(Saved entries)
⁂
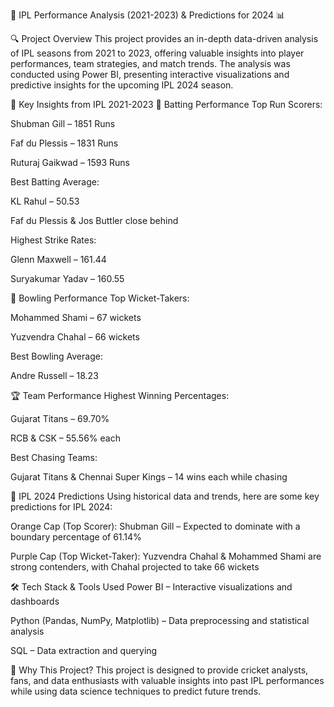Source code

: 🏏 IPL Performance Analysis (2021-2023) & Predictions for 2024 📊

🔍 Project Overview
This project provides an in-depth data-driven analysis of IPL seasons from 2021 to 2023, offering valuable insights into player performances, team strategies, and match trends. The analysis was conducted using Power BI, presenting interactive visualizations and predictive insights for the upcoming IPL 2024 season.

📌 Key Insights from IPL 2021-2023
🔹 Batting Performance
Top Run Scorers:

Shubman Gill – 1851 Runs

Faf du Plessis – 1831 Runs

Ruturaj Gaikwad – 1593 Runs

Best Batting Average:

KL Rahul – 50.53

Faf du Plessis & Jos Buttler close behind

Highest Strike Rates:

Glenn Maxwell – 161.44

Suryakumar Yadav – 160.55

🎯 Bowling Performance
Top Wicket-Takers:

Mohammed Shami – 67 wickets

Yuzvendra Chahal – 66 wickets

Best Bowling Average:

Andre Russell – 18.23

🏆 Team Performance
Highest Winning Percentages:

Gujarat Titans – 69.70%

RCB & CSK – 55.56% each

Best Chasing Teams:

Gujarat Titans & Chennai Super Kings – 14 wins each while chasing

🔮 IPL 2024 Predictions
Using historical data and trends, here are some key predictions for IPL 2024:

Orange Cap (Top Scorer): Shubman Gill – Expected to dominate with a boundary percentage of 61.14%

Purple Cap (Top Wicket-Taker): Yuzvendra Chahal & Mohammed Shami are strong contenders, with Chahal projected to take 66 wickets

🛠 Tech Stack & Tools Used
Power BI – Interactive visualizations and dashboards

Python (Pandas, NumPy, Matplotlib) – Data preprocessing and statistical analysis

SQL – Data extraction and querying

📌 Why This Project?
This project is designed to provide cricket analysts, fans, and data enthusiasts with valuable insights into past IPL performances while using data science techniques to predict future trends.

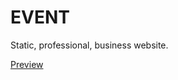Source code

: # EVENT
<p>Static, professional, business website.</p> 
<a href="https://aldonalis.github.io/EVENT/">Preview</a>
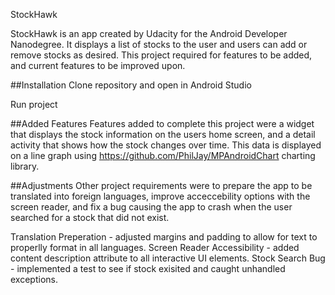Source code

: StockHawk

StockHawk is an app created by Udacity for the Android Developer Nanodegree. It displays a list of stocks to the user and
users can add or remove stocks as desired. This project required for features to be added, and current features to be improved
upon.

##Installation
Clone repository and open in Android Studio

Run project

##Added Features
Features added to complete this project were a widget that displays the stock information on the users home screen, 
and a detail activity that shows how the stock changes over time. This data is displayed on a line graph using
https://github.com/PhilJay/MPAndroidChart charting library. 

##Adjustments 
Other project requirements were to prepare the app to be translated into foreign languages, improve acceccebility options
with the screen reader, and fix a bug causing the app to crash when the user searched for a stock that did not exist.

Translation Preperation - adjusted margins and padding to allow for text to properlly format in all languages. 
Screen Reader Accessibility - added content description attribute to all interactive UI elements.
Stock Search Bug - implemented a test to see if stock exisited and caught unhandled exceptions.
⁂
» **What the task asks**
Search the data for the word "Titans" and copy each line where it appears.

» **Response to the task**
Gujarat Titans – 69.70%
Gujarat Titans & Chennai Super Kings – 14 wins each while chasing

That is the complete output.